Exercise objective:
What lines below mention the word "sound"? Copy each one.

Data section:
+===+

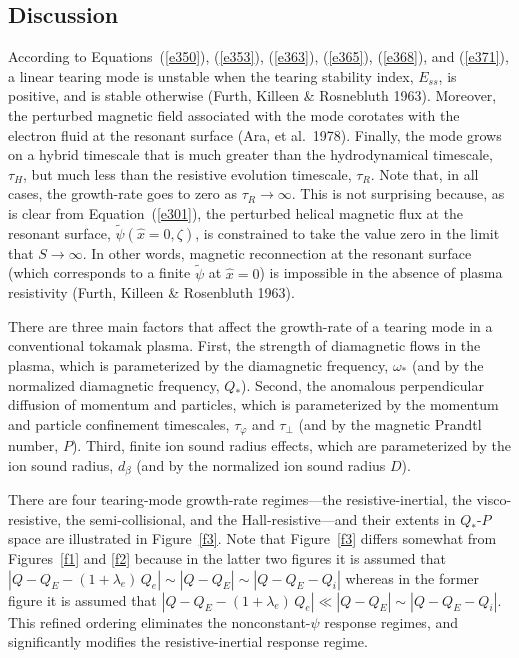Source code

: \documentclass[notitlepage,12pt]{article}
\begin{document}
\subsection{Discussion}
According to Equations~(\ref{e350}), (\ref{e353}), (\ref{e363}), (\ref{e365}), (\ref{e368}), and (\ref{e371}), a linear tearing mode is unstable when the tearing stability index, $E_{ss}$, is positive, and is stable otherwise (Furth, Killeen \& Rosnebluth 1963).
Moreover, the perturbed magnetic field associated with the mode corotates with the electron fluid at the resonant surface (Ara, et al.\ 1978). Finally,
the mode grows on a hybrid timescale that is much greater than the hydrodynamical timescale, $\tau_H$,
but much less than the resistive evolution timescale, $\tau_R$. Note that, in all cases, the growth-rate goes to zero as
$\tau_R\rightarrow \infty$. This is not surprising because, as is clear from Equation~(\ref{e301}), the perturbed
helical magnetic flux at the resonant surface,  $\tilde{\psi}(\hat{x}=0,\zeta)$, is constrained to take the value zero
in the limit that $S\rightarrow\infty$. In other words, magnetic reconnection at the resonant surface (which corresponds to a finite
$\tilde{\psi}$ at $\hat{x}=0$) is impossible in the absence of plasma resistivity (Furth, Killeen \& Rosenbluth 1963). 

There are three main factors that
affect the growth-rate of a tearing mode in a conventional tokamak plasma. First, the strength of diamagnetic flows in the plasma, which is parameterized by the
diamagnetic frequency, $\omega_\ast$ (and by the normalized diamagnetic frequency, $Q_\ast$). Second, the  anomalous perpendicular diffusion of momentum and particles, which is parameterized by the momentum and particle confinement
timescales, $\tau_\varphi$ and $\tau_\perp$ (and by the magnetic Prandtl number, $P$). Third, finite ion sound radius effects,  which are parameterized by the ion sound radius, $d_\beta$ (and by the normalized ion 
sound radius $D$).

 There are four tearing-mode growth-rate regimes---the resistive-inertial, the visco-resistive, the semi-collisional, and the Hall-resistive---and their extents in $Q_\ast$-$P$ space are illustrated in Figure~\ref{f3}.
Note that Figure~\ref{f3} differs somewhat from Figures~\ref{f1} and \ref{f2} because in the latter two
figures it is assumed that $|Q-Q_E-(1+\lambda_e)\,Q_e|\sim |Q-Q_E|\sim |Q-Q_E-Q_i|$ whereas
in the former figure it is assumed that $|Q-Q_E-(1+\lambda_e)\,Q_e|\ll |Q-Q_E|\sim |Q-Q_E-Q_i|$.
This refined ordering eliminates the nonconstant-$\psi$ response regimes, and significantly modifies the
resistive-inertial response regime. 
\end{document}
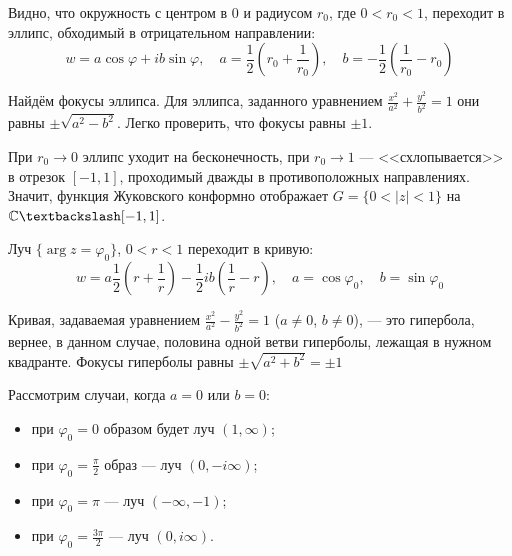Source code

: \documentclass[11pt,openany,a4paper]{scrartcl}
\theoremstyle{plain}
\theoremstyle{definition}
\newcommand\mb{\mathbb}
\newcommand{\complex}{\mb C}
\begin{document}
Видно, что окружность с центром в $0$ и радиусом $r_0$, где $0 < r_0 < 1$, переходит в эллипс, обходимый в
отрицательном направлении:
$$
w = a\cos \varphi + ib\sin \varphi, \quad a = \frac{1}{2}(r_0 + \frac{1}{r_0}), \quad b = -\frac{1}{2}(\frac{1}{r_0} - r_0)
$$

Найдём фокусы эллипса. Для эллипса, заданного уравнением $\frac{x^2}{a^2} + \frac{y^2}{b^2} = 1$ они равны
$\pm \sqrt{a^2 - b^2}$. Легко проверить, что фокусы равны $\pm 1$.

При $r_0 \to 0$ эллипс уходит на бесконечность, при $r_0 \to 1$ — <<схлопывается>> в отрезок $[-1, 1]$, проходимый дважды в 
противоположных направлениях. Значит, функция Жуковского конформно отображает $G = \{0 < |z| < 1\}$ на
$\complex \textbackslash [-1, 1]$.

Луч $\{\arg z = \varphi_0\}$, $0 < r < 1$ переходит в кривую:
$$
w = a\frac{1}{2}(r + \frac{1}{r}) -\frac{1}{2}ib(\frac{1}{r} - r), \quad a = \cos \varphi_0, \quad b = \sin \varphi_0
$$

Кривая, задаваемая уравнением $\frac{x^2}{a^2} - \frac{y^2}{b^2} = 1$ ($a \neq 0$, $b \neq 0$), — это гипербола, вернее,
в данном случае, половина
одной ветви гиперболы, лежащая в нужном квадранте. Фокусы гиперболы равны $\pm \sqrt{a^2 + b^2} = \pm 1$

Рассмотрим случаи, когда $a = 0$ или $b = 0$:
\begin{itemize}
	\item при $\varphi_0 = 0$ образом будет луч $(1, \infty)$;
	\item при $\varphi_0 = \frac{\pi}{2}$ образ — луч $(0, -i\infty)$;
	\item при $\varphi_0 = \pi$ — луч $(-\infty, -1)$;
	\item при $\varphi_0 = \frac{3\pi}{2}$ — луч $(0, i\infty)$.
\end{itemize}
\end{document}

+===+

Written answer:
timescales, $\tau_\varphi$ and $\tau_\perp$ (and by the magnetic Prandtl number, $P$). Third, finite ion sound radius effects,  which are parameterized by the ion sound radius, $d_\beta$ (and by the normalized ion 
sound radius $D$).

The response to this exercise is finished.